# TASK BRIEF:
In the data below, give the number of lines that contain the word "name". Nothing else is needed.

(Stored data entries)
============================================================

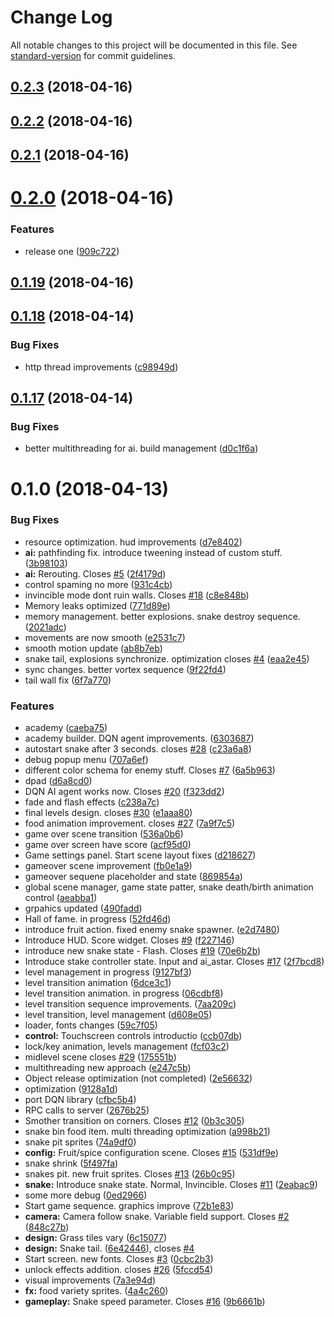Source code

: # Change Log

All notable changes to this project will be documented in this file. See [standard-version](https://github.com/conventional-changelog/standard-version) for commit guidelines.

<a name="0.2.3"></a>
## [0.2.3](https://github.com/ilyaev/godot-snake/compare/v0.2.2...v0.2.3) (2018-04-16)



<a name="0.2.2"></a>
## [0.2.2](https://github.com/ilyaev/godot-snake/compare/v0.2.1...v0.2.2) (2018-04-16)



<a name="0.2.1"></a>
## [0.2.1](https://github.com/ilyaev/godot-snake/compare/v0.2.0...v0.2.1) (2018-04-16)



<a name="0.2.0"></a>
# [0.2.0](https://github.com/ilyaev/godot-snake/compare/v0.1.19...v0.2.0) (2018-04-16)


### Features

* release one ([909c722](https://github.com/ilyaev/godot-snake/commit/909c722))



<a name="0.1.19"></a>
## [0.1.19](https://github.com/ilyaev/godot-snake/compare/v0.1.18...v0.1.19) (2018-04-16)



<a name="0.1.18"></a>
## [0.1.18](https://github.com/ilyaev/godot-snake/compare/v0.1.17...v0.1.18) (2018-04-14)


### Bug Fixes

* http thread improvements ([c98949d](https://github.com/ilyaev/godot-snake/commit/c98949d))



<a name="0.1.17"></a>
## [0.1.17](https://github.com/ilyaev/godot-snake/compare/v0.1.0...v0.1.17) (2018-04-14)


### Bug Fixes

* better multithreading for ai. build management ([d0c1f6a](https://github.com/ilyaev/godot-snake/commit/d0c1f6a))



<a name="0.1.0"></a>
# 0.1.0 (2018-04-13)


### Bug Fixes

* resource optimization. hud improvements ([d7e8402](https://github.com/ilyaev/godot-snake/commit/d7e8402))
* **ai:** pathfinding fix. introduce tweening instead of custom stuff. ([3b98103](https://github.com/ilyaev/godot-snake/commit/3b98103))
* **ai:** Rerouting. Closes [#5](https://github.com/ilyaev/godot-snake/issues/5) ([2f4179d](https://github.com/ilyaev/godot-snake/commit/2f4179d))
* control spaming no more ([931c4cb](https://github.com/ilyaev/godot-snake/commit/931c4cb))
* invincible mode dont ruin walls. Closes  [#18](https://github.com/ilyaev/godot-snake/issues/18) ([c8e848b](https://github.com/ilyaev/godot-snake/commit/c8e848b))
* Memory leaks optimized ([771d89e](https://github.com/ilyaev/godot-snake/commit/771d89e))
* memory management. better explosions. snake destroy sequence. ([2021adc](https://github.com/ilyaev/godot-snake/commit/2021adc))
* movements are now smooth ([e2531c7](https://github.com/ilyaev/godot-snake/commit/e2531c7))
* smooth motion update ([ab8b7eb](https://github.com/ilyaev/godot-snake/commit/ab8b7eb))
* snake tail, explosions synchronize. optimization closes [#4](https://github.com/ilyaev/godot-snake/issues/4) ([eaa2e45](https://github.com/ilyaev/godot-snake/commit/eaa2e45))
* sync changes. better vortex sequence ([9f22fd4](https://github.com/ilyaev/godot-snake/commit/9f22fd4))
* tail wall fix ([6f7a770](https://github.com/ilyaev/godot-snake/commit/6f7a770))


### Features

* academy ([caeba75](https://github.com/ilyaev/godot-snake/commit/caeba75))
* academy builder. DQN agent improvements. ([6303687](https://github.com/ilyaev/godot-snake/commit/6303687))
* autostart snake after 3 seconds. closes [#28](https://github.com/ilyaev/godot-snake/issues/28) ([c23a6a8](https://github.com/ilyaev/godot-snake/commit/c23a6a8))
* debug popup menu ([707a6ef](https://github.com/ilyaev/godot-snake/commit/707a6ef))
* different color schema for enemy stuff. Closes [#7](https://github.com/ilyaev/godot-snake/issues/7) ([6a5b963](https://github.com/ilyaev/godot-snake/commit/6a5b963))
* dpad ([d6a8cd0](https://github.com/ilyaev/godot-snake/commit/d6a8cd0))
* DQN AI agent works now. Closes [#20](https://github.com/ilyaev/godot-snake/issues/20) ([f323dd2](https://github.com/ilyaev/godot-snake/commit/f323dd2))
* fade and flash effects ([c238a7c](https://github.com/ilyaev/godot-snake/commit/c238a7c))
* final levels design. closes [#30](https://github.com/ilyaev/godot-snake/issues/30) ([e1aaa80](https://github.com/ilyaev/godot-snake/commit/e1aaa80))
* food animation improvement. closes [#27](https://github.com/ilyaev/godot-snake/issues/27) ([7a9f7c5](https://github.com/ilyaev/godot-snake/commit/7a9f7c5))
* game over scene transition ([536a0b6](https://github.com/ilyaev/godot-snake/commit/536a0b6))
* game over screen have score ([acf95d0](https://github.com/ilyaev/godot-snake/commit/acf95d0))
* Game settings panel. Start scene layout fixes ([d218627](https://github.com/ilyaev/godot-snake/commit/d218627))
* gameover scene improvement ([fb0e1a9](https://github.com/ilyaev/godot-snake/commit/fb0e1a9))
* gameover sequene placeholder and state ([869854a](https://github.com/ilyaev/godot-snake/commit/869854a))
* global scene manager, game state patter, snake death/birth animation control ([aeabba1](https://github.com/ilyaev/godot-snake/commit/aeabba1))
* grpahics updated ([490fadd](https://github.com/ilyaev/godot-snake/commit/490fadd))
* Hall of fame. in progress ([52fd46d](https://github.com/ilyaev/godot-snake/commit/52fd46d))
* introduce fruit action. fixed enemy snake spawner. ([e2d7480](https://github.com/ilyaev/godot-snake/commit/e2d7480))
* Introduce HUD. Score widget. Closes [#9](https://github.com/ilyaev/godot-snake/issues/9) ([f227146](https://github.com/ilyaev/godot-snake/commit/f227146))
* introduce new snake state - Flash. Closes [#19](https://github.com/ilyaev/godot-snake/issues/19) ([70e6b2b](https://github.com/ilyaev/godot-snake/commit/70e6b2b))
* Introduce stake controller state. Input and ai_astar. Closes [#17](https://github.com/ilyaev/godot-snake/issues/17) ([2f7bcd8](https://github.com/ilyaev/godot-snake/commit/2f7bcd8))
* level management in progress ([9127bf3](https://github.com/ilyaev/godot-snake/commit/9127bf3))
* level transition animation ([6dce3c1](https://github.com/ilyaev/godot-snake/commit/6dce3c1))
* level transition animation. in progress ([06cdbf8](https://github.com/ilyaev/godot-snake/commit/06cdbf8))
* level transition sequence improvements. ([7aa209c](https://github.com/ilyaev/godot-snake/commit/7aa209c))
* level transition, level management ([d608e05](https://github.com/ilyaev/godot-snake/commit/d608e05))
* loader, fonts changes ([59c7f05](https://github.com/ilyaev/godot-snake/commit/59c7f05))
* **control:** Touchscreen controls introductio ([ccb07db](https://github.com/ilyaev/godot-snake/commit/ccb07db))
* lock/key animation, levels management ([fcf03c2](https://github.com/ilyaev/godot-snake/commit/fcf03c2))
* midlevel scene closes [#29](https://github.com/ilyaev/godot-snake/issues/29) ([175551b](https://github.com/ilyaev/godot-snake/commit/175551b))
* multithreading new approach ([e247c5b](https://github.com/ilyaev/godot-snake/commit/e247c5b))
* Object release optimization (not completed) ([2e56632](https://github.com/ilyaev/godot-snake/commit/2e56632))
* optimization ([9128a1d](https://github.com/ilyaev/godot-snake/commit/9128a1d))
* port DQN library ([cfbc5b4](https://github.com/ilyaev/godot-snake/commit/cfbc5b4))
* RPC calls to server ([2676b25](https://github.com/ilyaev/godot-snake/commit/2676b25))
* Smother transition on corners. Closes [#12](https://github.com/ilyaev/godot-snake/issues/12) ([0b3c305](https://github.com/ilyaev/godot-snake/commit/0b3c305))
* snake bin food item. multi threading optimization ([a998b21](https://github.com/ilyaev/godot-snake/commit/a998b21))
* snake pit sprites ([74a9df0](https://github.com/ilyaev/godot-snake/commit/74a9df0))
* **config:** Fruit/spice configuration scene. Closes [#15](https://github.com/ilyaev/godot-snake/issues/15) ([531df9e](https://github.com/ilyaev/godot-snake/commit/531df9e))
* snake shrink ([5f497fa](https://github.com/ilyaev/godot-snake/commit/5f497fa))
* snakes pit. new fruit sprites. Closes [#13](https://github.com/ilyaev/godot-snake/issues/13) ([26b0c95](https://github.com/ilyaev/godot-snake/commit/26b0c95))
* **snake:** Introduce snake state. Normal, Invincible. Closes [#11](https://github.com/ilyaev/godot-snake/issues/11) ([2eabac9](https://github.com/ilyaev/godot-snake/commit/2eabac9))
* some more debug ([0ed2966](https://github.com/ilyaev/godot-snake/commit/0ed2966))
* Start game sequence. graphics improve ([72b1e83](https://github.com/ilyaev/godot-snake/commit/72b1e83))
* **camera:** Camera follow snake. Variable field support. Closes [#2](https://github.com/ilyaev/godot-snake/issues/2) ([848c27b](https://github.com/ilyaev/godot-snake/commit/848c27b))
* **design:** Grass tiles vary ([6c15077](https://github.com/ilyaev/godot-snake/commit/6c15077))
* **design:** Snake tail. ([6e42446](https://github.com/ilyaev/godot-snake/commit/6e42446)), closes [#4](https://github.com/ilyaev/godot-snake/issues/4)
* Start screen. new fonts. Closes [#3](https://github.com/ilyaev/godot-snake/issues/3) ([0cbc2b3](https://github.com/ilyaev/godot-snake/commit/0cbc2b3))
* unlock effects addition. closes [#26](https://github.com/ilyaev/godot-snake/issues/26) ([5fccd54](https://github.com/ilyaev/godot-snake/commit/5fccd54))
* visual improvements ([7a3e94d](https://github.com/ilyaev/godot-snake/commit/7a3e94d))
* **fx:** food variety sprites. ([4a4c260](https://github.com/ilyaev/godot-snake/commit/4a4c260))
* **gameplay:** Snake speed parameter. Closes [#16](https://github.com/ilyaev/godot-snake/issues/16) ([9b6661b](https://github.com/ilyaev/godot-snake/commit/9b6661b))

============================================================

# ANSWER AREA:
8